TASK DETAILS →
With pictures omitted, transcribe exactly the lines from the one containing "### § 895 ABGB" to the end of the records below.

---+---

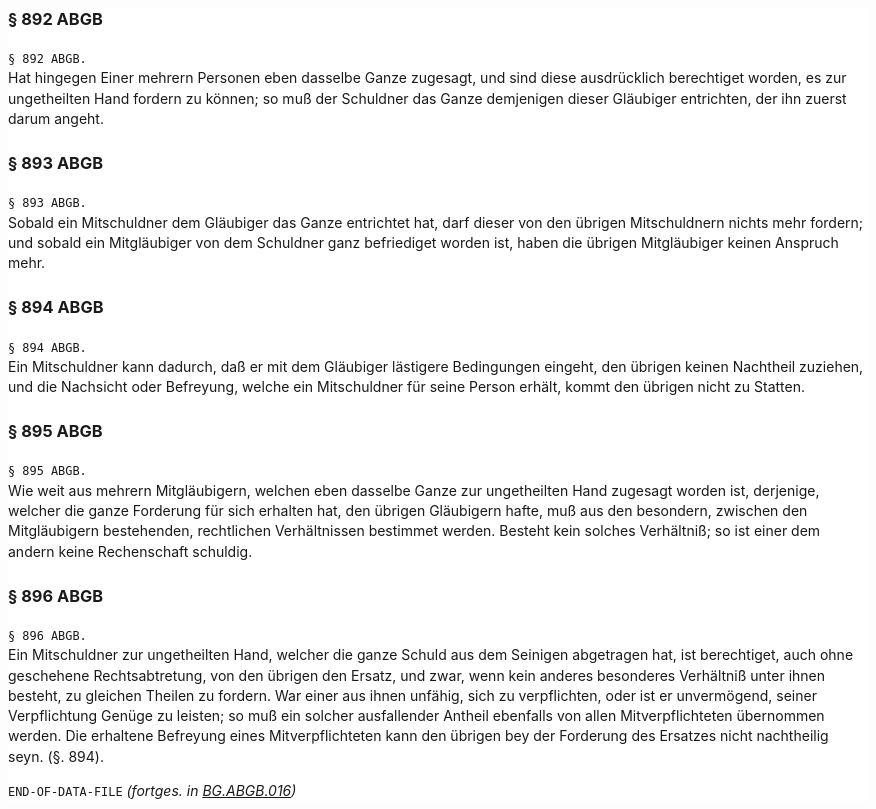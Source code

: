 ### § 892 ABGB

`§ 892 ABGB.`  
Hat hingegen Einer mehrern Personen eben dasselbe Ganze zugesagt, und sind diese ausdrücklich berechtiget worden, es zur ungetheilten Hand fordern zu können; so muß der Schuldner das Ganze demjenigen dieser Gläubiger entrichten, der ihn zuerst darum angeht.

### § 893 ABGB

`§ 893 ABGB.`  
Sobald ein Mitschuldner dem Gläubiger das Ganze entrichtet hat, darf dieser von den übrigen Mitschuldnern nichts mehr fordern; und sobald ein Mitgläubiger von dem Schuldner ganz befriediget worden ist, haben die übrigen Mitgläubiger keinen Anspruch mehr.

### § 894 ABGB

`§ 894 ABGB.`  
Ein Mitschuldner kann dadurch, daß er mit dem Gläubiger lästigere Bedingungen eingeht, den übrigen keinen Nachtheil zuziehen, und die Nachsicht oder Befreyung, welche ein Mitschuldner für seine Person erhält, kommt den übrigen nicht zu Statten.

### § 895 ABGB

`§ 895 ABGB.`  
Wie weit aus mehrern Mitgläubigern, welchen eben dasselbe Ganze zur ungetheilten Hand zugesagt worden ist, derjenige, welcher die ganze Forderung für sich erhalten hat, den übrigen Gläubigern hafte, muß aus den besondern, zwischen den Mitgläubigern bestehenden, rechtlichen Verhältnissen bestimmet werden. Besteht kein solches Verhältniß; so ist einer dem andern keine Rechenschaft schuldig.

### § 896 ABGB

`§ 896 ABGB.`  
Ein Mitschuldner zur ungetheilten Hand, welcher die ganze Schuld aus dem Seinigen abgetragen hat, ist berechtiget, auch ohne geschehene Rechtsabtretung, von den übrigen den Ersatz, und zwar, wenn kein anderes besonderes Verhältniß unter ihnen besteht, zu gleichen Theilen zu fordern. War einer aus ihnen unfähig, sich zu verpflichten, oder ist er unvermögend, seiner Verpflichtung Genüge zu leisten; so muß ein solcher ausfallender Antheil ebenfalls von allen Mitverpflichteten übernommen werden. Die erhaltene Befreyung eines Mitverpflichteten kann den übrigen bey der Forderung des Ersatzes nicht nachtheilig seyn. (§. 894).

`END-OF-DATA-FILE` *(fortges. in [BG.ABGB.016](BG.ABGB.016.md))*
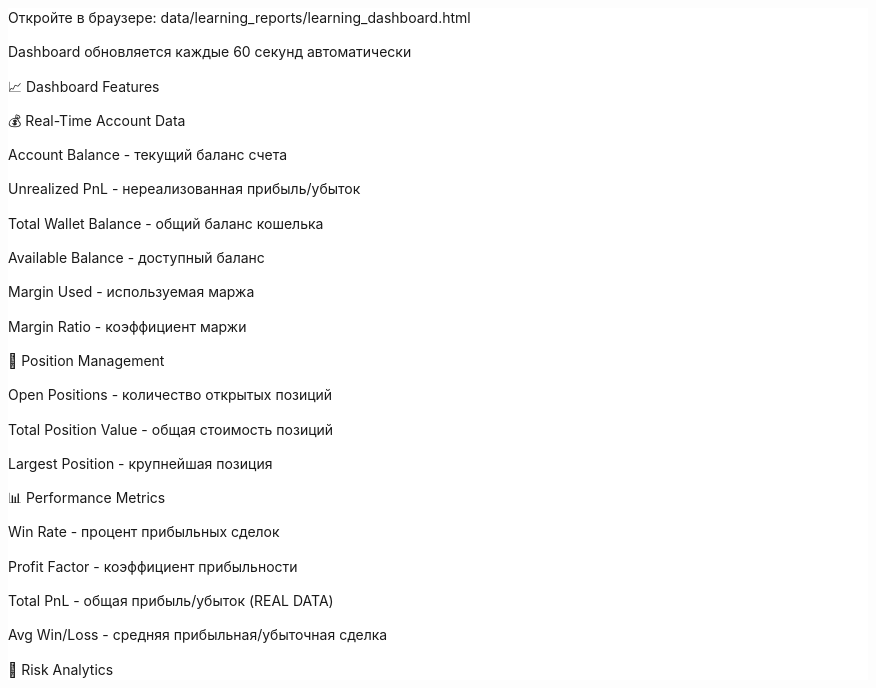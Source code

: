 

Откройте в браузере: data/learning_reports/learning_dashboard.html



Dashboard обновляется каждые 60 секунд автоматически

📈 Dashboard Features

💰 Real-Time Account Data





Account Balance - текущий баланс счета



Unrealized PnL - нереализованная прибыль/убыток



Total Wallet Balance - общий баланс кошелька



Available Balance - доступный баланс



Margin Used - используемая маржа



Margin Ratio - коэффициент маржи

🎯 Position Management





Open Positions - количество открытых позиций



Total Position Value - общая стоимость позиций



Largest Position - крупнейшая позиция

📊 Performance Metrics





Win Rate - процент прибыльных сделок



Profit Factor - коэффициент прибыльности



Total PnL - общая прибыль/убыток (REAL DATA)



Avg Win/Loss - средняя прибыльная/убыточная сделка

🎲 Risk Analytics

---+---

EXERCISE ANSWER →
### § 895 ABGB

`§ 895 ABGB.`  
Wie weit aus mehrern Mitgläubigern, welchen eben dasselbe Ganze zur ungetheilten Hand zugesagt worden ist, derjenige, welcher die ganze Forderung für sich erhalten hat, den übrigen Gläubigern hafte, muß aus den besondern, zwischen den Mitgläubigern bestehenden, rechtlichen Verhältnissen bestimmet werden. Besteht kein solches Verhältniß; so ist einer dem andern keine Rechenschaft schuldig.

### § 896 ABGB

`§ 896 ABGB.`  
Ein Mitschuldner zur ungetheilten Hand, welcher die ganze Schuld aus dem Seinigen abgetragen hat, ist berechtiget, auch ohne geschehene Rechtsabtretung, von den übrigen den Ersatz, und zwar, wenn kein anderes besonderes Verhältniß unter ihnen besteht, zu gleichen Theilen zu fordern. War einer aus ihnen unfähig, sich zu verpflichten, oder ist er unvermögend, seiner Verpflichtung Genüge zu leisten; so muß ein solcher ausfallender Antheil ebenfalls von allen Mitverpflichteten übernommen werden. Die erhaltene Befreyung eines Mitverpflichteten kann den übrigen bey der Forderung des Ersatzes nicht nachtheilig seyn. (§. 894).

`END-OF-DATA-FILE` *(fortges. in [BG.ABGB.016](BG.ABGB.016.md))*
Source code

: 

Откройте в браузере: data/learning_reports/learning_dashboard.html



Dashboard обновляется каждые 60 секунд автоматически

📈 Dashboard Features

💰 Real-Time Account Data





Account Balance - текущий баланс счета



Unrealized PnL - нереализованная прибыль/убыток



Total Wallet Balance - общий баланс кошелька



Available Balance - доступный баланс



Margin Used - используемая маржа



Margin Ratio - коэффициент маржи

🎯 Position Management





Open Positions - количество открытых позиций



Total Position Value - общая стоимость позиций



Largest Position - крупнейшая позиция

📊 Performance Metrics





Win Rate - процент прибыльных сделок



Profit Factor - коэффициент прибыльности



Total PnL - общая прибыль/убыток (REAL DATA)



Avg Win/Loss - средняя прибыльная/убыточная сделка

🎲 Risk Analytics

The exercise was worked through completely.